■ **Action item**: The answer must be every line of the records below that contains the word "commun".
___ Data provided ___
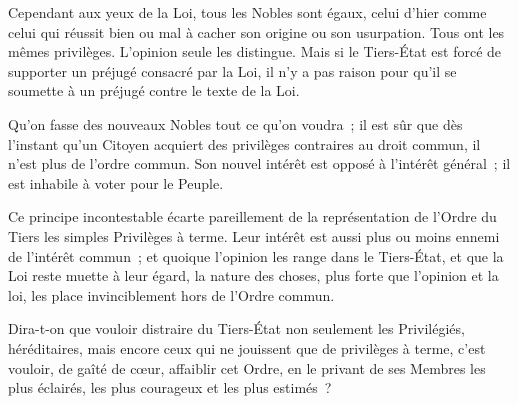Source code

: \documentclass[french,twoside]{book} %
\begin{document}
Cependant aux yeux de la Loi, tous les Nobles sont égaux, celui d’hier comme celui qui réussit bien ou mal à cacher son origine ou son usurpation. Tous ont les mêmes privilèges. L’opinion seule les distingue. Mais si le Tiers-État est forcé de supporter un préjugé consacré par la Loi, il n’y a pas raison pour qu’il se soumette à un préjugé contre le texte de la Loi.\par
Qu’on fasse des nouveaux Nobles tout ce qu’on voudra ; il est sûr que dès l’instant qu’un Citoyen acquiert des privilèges contraires au droit commun, il n’est plus de l’ordre commun. Son nouvel intérêt est opposé à l’intérêt général ; il est inhabile à voter pour le Peuple.\par
Ce principe incontestable écarte pareillement de la représentation de l’Ordre du Tiers les simples Privilèges à terme. Leur intérêt est aussi plus ou moins ennemi de l’intérêt commun ; et quoique l’opinion les range dans le Tiers-État, et que la Loi reste muette à leur égard, la nature des choses, plus forte que l’opinion et la loi, les place invinciblement hors de l’Ordre commun.\par
Dira-t-on que vouloir distraire du Tiers-État non seulement les Privilégiés, héréditaires, mais encore ceux qui ne jouissent que de privilèges à terme, c’est vouloir, de gaîté de cœur, affaiblir cet Ordre, en le privant de ses Membres les plus éclairés, les plus courageux et les plus estimés ?\par
\end{document}
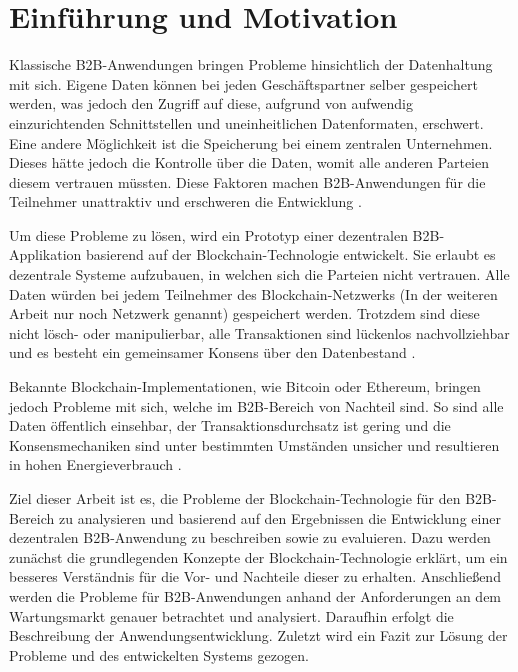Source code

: \chapter{Einführung und Motivation}
\label{cha:einfuehrung}

Klassische B2B-Anwendungen bringen Probleme hinsichtlich der Datenhaltung mit sich. Eigene Daten können bei jeden Geschäftspartner selber gespeichert werden, was jedoch den Zugriff auf diese, aufgrund von aufwendig einzurichtenden Schnittstellen und uneinheitlichen Datenformaten, erschwert. Eine andere Möglichkeit ist die Speicherung bei einem zentralen Unternehmen. Dieses hätte jedoch die Kontrolle über die Daten, womit alle anderen Parteien diesem vertrauen müssten. Diese Faktoren machen B2B-Anwendungen für die Teilnehmer unattraktiv und erschweren die Entwicklung \cite{KorpelaDigitalSupplyChain2017} \cite{WustyouneedBlockchain2017}.

Um diese Probleme zu lösen, wird ein Prototyp einer dezentralen B2B-Applikation basierend auf der Blockchain-Technologie entwickelt. Sie erlaubt es dezentrale Systeme aufzubauen, in welchen sich die Parteien nicht vertrauen. Alle Daten würden bei jedem Teilnehmer des Blockchain-Netzwerks (In der weiteren Arbeit nur noch Netzwerk genannt) gespeichert werden. Trotzdem sind diese nicht lösch- oder manipulierbar, alle Transaktionen sind lückenlos nachvollziehbar und es besteht ein gemeinsamer Konsens über den Datenbestand \cite{CrosbyBlockChainTechnologyBitcoin2016}.

Bekannte Blockchain-Implementationen, wie Bitcoin oder Ethereum, bringen jedoch Probleme mit sich, welche im B2B-Bereich von Nachteil sind. So sind alle Daten öffentlich einsehbar, der Transaktionsdurchsatz ist gering und die Konsensmechaniken sind unter bestimmten Umständen unsicher und resultieren in hohen Energieverbrauch \cite{AntonopoulosMasteringbitcoin2015}\cite{NakamotoBitcoinPeertoPeerElectronic2008}\cite{EthereumTeamEthereumWhitePaper2017}. 

Ziel dieser Arbeit ist es, die Probleme der Blockchain-Technologie für den B2B-Bereich zu analysieren und basierend auf den Ergebnissen die Entwicklung einer dezentralen B2B-Anwendung zu beschreiben sowie zu evaluieren. Dazu werden zunächst die grundlegenden Konzepte der Blockchain-Technologie erklärt, um ein besseres Verständnis für die Vor- und Nachteile dieser zu erhalten. Anschließend werden die Probleme für B2B-Anwendungen anhand der Anforderungen an dem Wartungsmarkt genauer betrachtet und analysiert. Daraufhin erfolgt die Beschreibung der Anwendungsentwicklung. Zuletzt wird ein Fazit zur Lösung der Probleme und des entwickelten Systems gezogen.
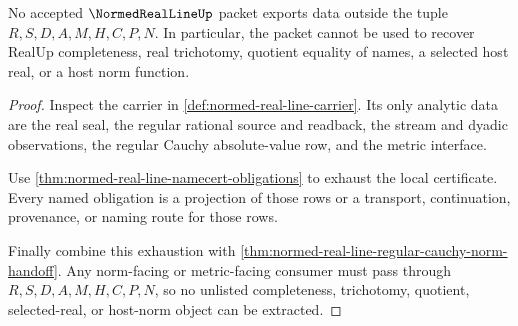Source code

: \begin{theorem}
\label{thm:normed-real-line-non-escape}
No accepted $\NormedRealLineUp$ packet exports data outside the tuple $R,S,D,A,M,H,C,P,N$. In particular, the packet cannot be used to recover RealUp completeness, real trichotomy, quotient equality of names, a selected host real, or a host norm function.
\end{theorem}
\begin{proof}
Inspect the carrier in \autoref{def:normed-real-line-carrier}. Its only analytic data are the real seal, the regular rational source and readback, the stream and dyadic observations, the regular Cauchy absolute-value row, and the metric interface.

Use \autoref{thm:normed-real-line-namecert-obligations} to exhaust the local certificate. Every named obligation is a projection of those rows or a transport, continuation, provenance, or naming route for those rows.

Finally combine this exhaustion with \autoref{thm:normed-real-line-regular-cauchy-norm-handoff}. Any norm-facing or metric-facing consumer must pass through $R,S,D,A,M,H,C,P,N$, so no unlisted completeness, trichotomy, quotient, selected-real, or host-norm object can be extracted.
\end{proof}

\begin{closurestatus}{\NormedRealLineUp}
  \theoryclosure{\seedClosure}
  \formalstatus{\unformalizedV}
\end{closurestatus}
___
■ **Reply to the task**:
Qu’on fasse des nouveaux Nobles tout ce qu’on voudra ; il est sûr que dès l’instant qu’un Citoyen acquiert des privilèges contraires au droit commun, il n’est plus de l’ordre commun. Son nouvel intérêt est opposé à l’intérêt général ; il est inhabile à voter pour le Peuple.\par
Ce principe incontestable écarte pareillement de la représentation de l’Ordre du Tiers les simples Privilèges à terme. Leur intérêt est aussi plus ou moins ennemi de l’intérêt commun ; et quoique l’opinion les range dans le Tiers-État, et que la Loi reste muette à leur égard, la nature des choses, plus forte que l’opinion et la loi, les place invinciblement hors de l’Ordre commun.\par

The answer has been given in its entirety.